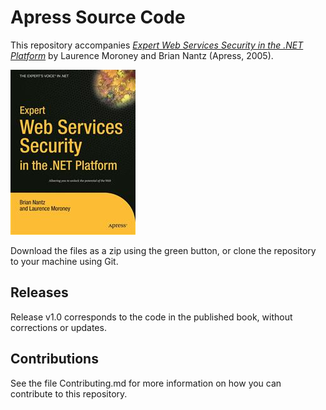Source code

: # Apress Source Code

This repository accompanies [*Expert Web Services Security in the .NET Platform*](http://www.apress.com/9781590591154) by Laurence Moroney and Brian Nantz (Apress, 2005).

![Cover image](9781590591154.jpg)

Download the files as a zip using the green button, or clone the repository to your machine using Git.

## Releases

Release v1.0 corresponds to the code in the published book, without corrections or updates.

## Contributions

See the file Contributing.md for more information on how you can contribute to this repository.
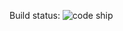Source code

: Build status: 
![code ship](https://codeship.com/projects/4f55ecf0-c4a3-0134-b0f8-4e6f0fe654b5/status?branch=master)
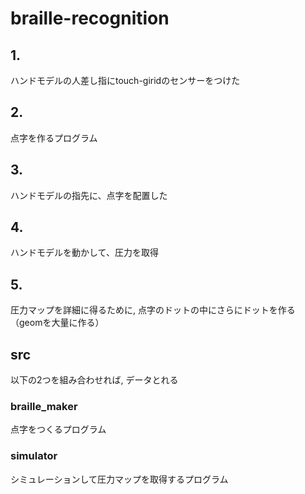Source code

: # braille-recognition
## 1.
ハンドモデルの人差し指にtouch-giridのセンサーをつけた

## 2.
点字を作るプログラム

## 3.
ハンドモデルの指先に、点字を配置した

## 4. 
ハンドモデルを動かして、圧力を取得

## 5.
圧力マップを詳細に得るために, 点字のドットの中にさらにドットを作る（geomを大量に作る）

## src
以下の2つを組み合わせれば, データとれる
### braille_maker
点字をつくるプログラム

### simulator
シミュレーションして圧力マップを取得するプログラム
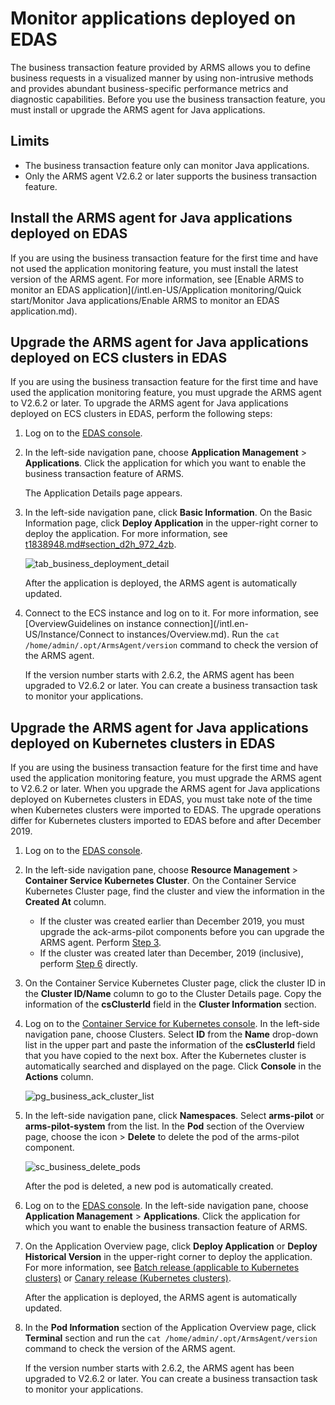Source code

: # Monitor applications deployed on EDAS

The business transaction feature provided by ARMS allows you to define business requests in a visualized manner by using non-intrusive methods and provides abundant business-specific performance metrics and diagnostic capabilities. Before you use the business transaction feature, you must install or upgrade the ARMS agent for Java applications.

## Limits

-   The business transaction feature only can monitor Java applications.
-   Only the ARMS agent V2.6.2 or later supports the business transaction feature.

## Install the ARMS agent for Java applications deployed on EDAS

If you are using the business transaction feature for the first time and have not used the application monitoring feature, you must install the latest version of the ARMS agent. For more information, see [Enable ARMS to monitor an EDAS application](/intl.en-US/Application monitoring/Quick start/Monitor Java applications/Enable ARMS to monitor an EDAS application.md).

## Upgrade the ARMS agent for Java applications deployed on ECS clusters in EDAS

If you are using the business transaction feature for the first time and have used the application monitoring feature, you must upgrade the ARMS agent to V2.6.2 or later. To upgrade the ARMS agent for Java applications deployed on ECS clusters in EDAS, perform the following steps:

1.  Log on to the [EDAS console](https://edas-intl.console.aliyun.com).

2.  In the left-side navigation pane, choose **Application Management** \> **Applications**. Click the application for which you want to enable the business transaction feature of ARMS.

    The Application Details page appears.

3.  In the left-side navigation pane, click **Basic Information**. On the Basic Information page, click **Deploy Application** in the upper-right corner to deploy the application. For more information, see [t1838948.md\#section\_d2h\_972\_4zb]().

    ![tab_business_deployment_detail](https://static-aliyun-doc.oss-accelerate.aliyuncs.com/assets/img/en-US/3827258061/p88780.png)

    After the application is deployed, the ARMS agent is automatically updated.

4.  Connect to the ECS instance and log on to it. For more information, see [OverviewGuidelines on instance connection](/intl.en-US/Instance/Connect to instances/Overview.md). Run the `cat /home/admin/.opt/ArmsAgent/version` command to check the version of the ARMS agent.

    If the version number starts with 2.6.2, the ARMS agent has been upgraded to V2.6.2 or later. You can create a business transaction task to monitor your applications.


## Upgrade the ARMS agent for Java applications deployed on Kubernetes clusters in EDAS

If you are using the business transaction feature for the first time and have used the application monitoring feature, you must upgrade the ARMS agent to V2.6.2 or later. When you upgrade the ARMS agent for Java applications deployed on Kubernetes clusters in EDAS, you must take note of the time when Kubernetes clusters were imported to EDAS. The upgrade operations differ for Kubernetes clusters imported to EDAS before and after December 2019.

1.  Log on to the [EDAS console](https://edas-intl.console.aliyun.com).

2.  In the left-side navigation pane, choose **Resource Management** \> **Container Service Kubernetes Cluster**. On the Container Service Kubernetes Cluster page, find the cluster and view the information in the **Created At** column.

    -   If the cluster was created earlier than December 2019, you must upgrade the ack-arms-pilot components before you can upgrade the ARMS agent. Perform [Step 3](#step_b44_68o_1pf).
    -   If the cluster was created later than December, 2019 \(inclusive\), perform [Step 6](#step_5kr_tre_5pi) directly.
3.  On the Container Service Kubernetes Cluster page, click the cluster ID in the **Cluster ID/Name** column to go to the Cluster Details page. Copy the information of the **csClusterId** field in the **Cluster Information** section.

4.  Log on to the [Container Service for Kubernetes console](https://partners-intl.console.aliyun.com/#/cs). In the left-side navigation pane, choose Clusters. Select **ID** from the **Name** drop-down list in the upper part and paste the information of the **csClusterId** field that you have copied to the next box. After the Kubernetes cluster is automatically searched and displayed on the page. Click **Console** in the **Actions** column.

    ![pg_business_ack_cluster_list](https://static-aliyun-doc.oss-accelerate.aliyuncs.com/assets/img/en-US/3827258061/p91060.png)

5.  In the left-side navigation pane, click **Namespaces**. Select **arms-pilot** or **arms-pilot-system** from the list. In the **Pod** section of the Overview page, choose the icon \> **Delete** to delete the pod of the arms-pilot component.

    ![sc_business_delete_pods](https://static-aliyun-doc.oss-accelerate.aliyuncs.com/assets/img/en-US/4827258061/p91078.png)

    After the pod is deleted, a new pod is automatically created.

6.  Log on to the [EDAS console](https://edas-intl.console.aliyun.com). In the left-side navigation pane, choose **Application Management** \> **Applications**. Click the application for which you want to enable the business transaction feature of ARMS.

7.  On the Application Overview page, click **Deploy Application** or **Deploy Historical Version** in the upper-right corner to deploy the application. For more information, see [Batch release \(applicable to Kubernetes clusters\)]() or [Canary release \(Kubernetes clusters\)]().

    After the application is deployed, the ARMS agent is automatically updated.

8.  In the **Pod Information** section of the Application Overview page, click **Terminal** section and run the `cat /home/admin/.opt/ArmsAgent/version` command to check the version of the ARMS agent.

    If the version number starts with 2.6.2, the ARMS agent has been upgraded to V2.6.2 or later. You can create a business transaction task to monitor your applications.


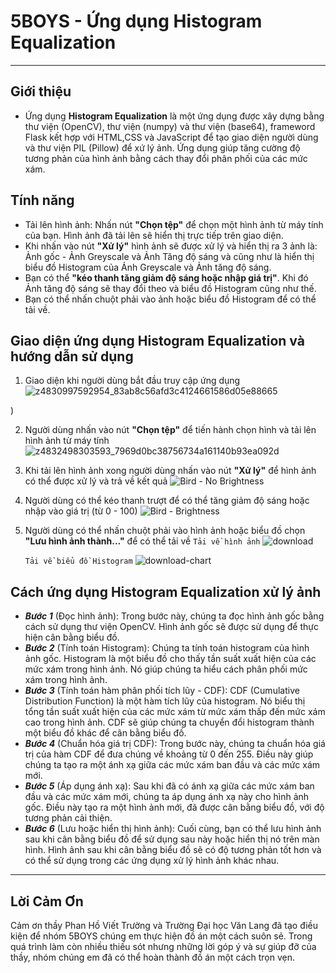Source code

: # 5BOYS - Ứng dụng Histogram Equalization

---

## Giới thiệu

- Ứng dụng **Histogram Equalization** là một ứng dụng được xây dựng bằng thư viện (OpenCV), thư viện (numpy) và thư viện (base64), frameword Flask kết hợp với HTML,CSS và JavaScript để tạo giao diện người dùng và thư viện PIL (Pillow) để xứ lý ảnh. Ứng dụng giúp tăng cường độ tương phản của hình ảnh bằng cách thay đổi phân phối của các mức xám.

## Tính năng

- Tải lên hình ảnh: Nhấn nút **"Chọn tệp"** để chọn một hình ảnh từ máy tính của bạn. Hình ảnh đã tải lên sẽ hiển thị trực tiếp trên giao diện.
- Khi nhấn vào nút **"Xử lý"** hình ảnh sẽ được xử lý và hiển thị ra 3 ảnh là: Ảnh gốc - Ảnh Greyscale và Ảnh Tăng độ sáng và cũng như là hiển thị biểu đồ Histogram của Ảnh Greyscale và Ảnh tăng độ sáng.
- Bạn có thể **"kéo thanh tăng giảm độ sáng hoặc nhập giá trị"**. Khi đó Ảnh tăng độ sáng sẽ thay đổi theo và biểu đồ Histogram cũng như thế.
- Bạn có thể nhấn chuột phải vào ảnh hoặc biểu đồ Histogram để có thể tải về.

## Giao diện ứng dụng Histogram Equalization và hướng dẫn sử dụng

1. Giao diện khi người dùng bắt đầu truy cập ứng dụng
   ![z4830997592954_83ab8c56afd3c4124661586d05e88665](https://github.com/Huyhoang23231/HistogramEqualization/assets/96469499/c13700ae-637b-4b12-a069-1318f2f652bb)

)

2. Người dùng nhấn vào nút **"Chọn tệp"** để tiến hành chọn hình và tải lên hình ảnh từ máy tính
   ![z4832498303593_7969d0bc38756734a161140b93ea092d](https://github.com/Huyhoang23231/HistogramEqualization/assets/96469499/d8abc498-bb63-4883-ac41-ae1615b1ca28)


3. Khi tải lên hình ảnh xong người dùng nhấn vào nút **"Xử lý"** để hình ảnh có thể được xử lý và trả về kết quả
   ![Bird - No Brightness](https://github.com/Huyhoang23231/HistogramEqualization/assets/96469499/f0660769-37ed-45aa-a2d9-9c2f162aa15a)


4. Người dùng có thể kéo thanh trượt để có thể tăng giảm độ sáng hoặc nhập vào giá trị (từ 0 - 100)
   ![Bird - Brightness](https://github.com/Huyhoang23231/HistogramEqualization/assets/96469499/0bcdb87f-e0cc-49af-bf04-23b3477cc091)


5. Người dùng có thể nhấn chuột phải vào hình ảnh hoặc biểu đồ chọn **"Lưu hình ảnh thành..."** để có thể tải về
   `Tải về hình ảnh`
   ![download](https://github.com/Huyhoang23231/HistogramEqualization/assets/96469499/6d9eb202-9ad1-453f-ba62-0f1d3b4eedec)

   `Tải về biểu đồ Histogram`
   ![download-chart](https://github.com/Huyhoang23231/HistogramEqualization/assets/96469499/c3f7b7d3-b09f-497b-abfc-8b942b2ed9db)


## Cách ứng dụng Histogram Equalization xử lý ảnh

- **_Bước 1_** (Đọc hình ảnh): Trong bước này, chúng ta đọc hình ảnh gốc bằng cách sử dụng thư viện OpenCV. Hình ảnh gốc sẽ được sử dụng để thực hiện cân bằng biểu đồ.
- **_Bước 2_** (Tính toán Histogram): Chúng ta tính toán histogram của hình ảnh gốc. Histogram là một biểu đồ cho thấy tần suất xuất hiện của các mức xám trong hình ảnh. Nó giúp chúng ta hiểu cách phân phối mức xám trong hình ảnh.
- **_Bước 3_** (Tính toán hàm phân phối tích lũy - CDF): CDF (Cumulative Distribution Function) là một hàm tích lũy của histogram. Nó biểu thị tổng tần suất xuất hiện của các mức xám từ mức xám thấp đến mức xám cao trong hình ảnh. CDF sẽ giúp chúng ta chuyển đổi histogram thành một biểu đồ khác để cân bằng biểu đồ.
- **_Bước 4_** (Chuẩn hóa giá trị CDF): Trong bước này, chúng ta chuẩn hóa giá trị của hàm CDF để đưa chúng về khoảng từ 0 đến 255. Điều này giúp chúng ta tạo ra một ánh xạ giữa các mức xám ban đầu và các mức xám mới.
- **_Bước 5_** (Áp dụng ánh xạ): Sau khi đã có ánh xạ giữa các mức xám ban đầu và các mức xám mới, chúng ta áp dụng ánh xạ này cho hình ảnh gốc. Điều này tạo ra một hình ảnh mới, đã được cân bằng biểu đồ, với độ tương phản cải thiện.
- **_Bước 6_** (Lưu hoặc hiển thị hình ảnh): Cuối cùng, bạn có thể lưu hình ảnh sau khi cân bằng biểu đồ để sử dụng sau này hoặc hiển thị nó trên màn hình. Hình ảnh sau khi cân bằng biểu đồ sẽ có độ tương phản tốt hơn và có thể sử dụng trong các ứng dụng xử lý hình ảnh khác nhau.

---

## Lời Cảm Ơn

Cảm ơn thầy Phan Hồ Viết Trường và Trường Đại học Văn Lang đã tạo điều kiện để nhóm 5BOYS chúng em thực hiện đồ án một cách suôn sẻ. Trong quá trình làm còn nhiều thiếu sót nhưng những lời góp ý và sự giúp đỡ của thầy, nhóm chúng em đã có thể hoàn thành đồ án một cách trọn vẹn.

************

TASK DETAILS:
From the records above, transcribe without alteration every line from the one with "cũng như thế." to the one with "## Giao diện", inclusive.

PROBLEM SOLUTION:
- Bạn có thể **"kéo thanh tăng giảm độ sáng hoặc nhập giá trị"**. Khi đó Ảnh tăng độ sáng sẽ thay đổi theo và biểu đồ Histogram cũng như thế.
- Bạn có thể nhấn chuột phải vào ảnh hoặc biểu đồ Histogram để có thể tải về.

## Giao diện ứng dụng Histogram Equalization và hướng dẫn sử dụng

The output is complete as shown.